The author’s approach to the subject is based on several assumptions : first, each khayal gharana had its origin in the distinctive quality of the voice of its founder and it is this quality that has broadly determined his style and that of his gharana. Secondly, each gharana, in the process of formation, has tried to achieve a fusion of the elements of swara (melody) and laya (rhythm), the two components of classical music, and the varying degree of the fusion so achieved gives it its stamp of individuality. And thirdly, that gharana which strikes a perfect balance between swara and laya in equal degree must be rated the most satisfying vocalism, aesthetically. To prove his point in the light of these assumptions, the author examines the stuff of the sixleading gharanas and after subjecting them to careful examination, finally gives pride of place to the Jaipur school, founded by Ustad Alladiya Khan, as the only gharana that fulfils his criterion of excellence.

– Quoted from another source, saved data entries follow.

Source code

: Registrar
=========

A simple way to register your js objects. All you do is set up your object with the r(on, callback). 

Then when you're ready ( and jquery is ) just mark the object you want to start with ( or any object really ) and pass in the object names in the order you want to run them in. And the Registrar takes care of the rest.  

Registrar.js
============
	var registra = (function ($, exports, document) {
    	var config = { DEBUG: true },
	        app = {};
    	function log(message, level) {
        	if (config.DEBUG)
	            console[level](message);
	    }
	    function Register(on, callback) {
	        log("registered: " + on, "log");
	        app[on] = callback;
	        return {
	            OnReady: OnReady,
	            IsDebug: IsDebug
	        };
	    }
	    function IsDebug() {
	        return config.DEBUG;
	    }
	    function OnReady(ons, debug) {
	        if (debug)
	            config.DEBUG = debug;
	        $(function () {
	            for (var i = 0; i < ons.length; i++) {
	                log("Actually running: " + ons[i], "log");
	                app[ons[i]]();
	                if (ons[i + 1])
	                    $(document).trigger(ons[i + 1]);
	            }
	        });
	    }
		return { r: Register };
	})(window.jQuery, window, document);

The book justifiably presents claims to recognition for it makes an entirely new approach to the aesthetics of Hindustani music. The book has added significance because traditional music now seems to be either swiftly heading towards extinction or painfully getting ready to take off into as yet little known realms of melody and rhythm. Worthy of note in this context are the last three chapters.

Whatever new forms Hindustani music in general and gharanas in particular might take in time to come, the principles of its internal structures, the laws of its composition and the tenets of its aesthetics as expounded in the book will remain immutable.

Besides an illuminating foreword by Professor B. R. Deodhar, the eminent musicologist, a comprehensive glossary, a carefully compiled discography and a brilliant portfolio of rare photographs add to the value of the book.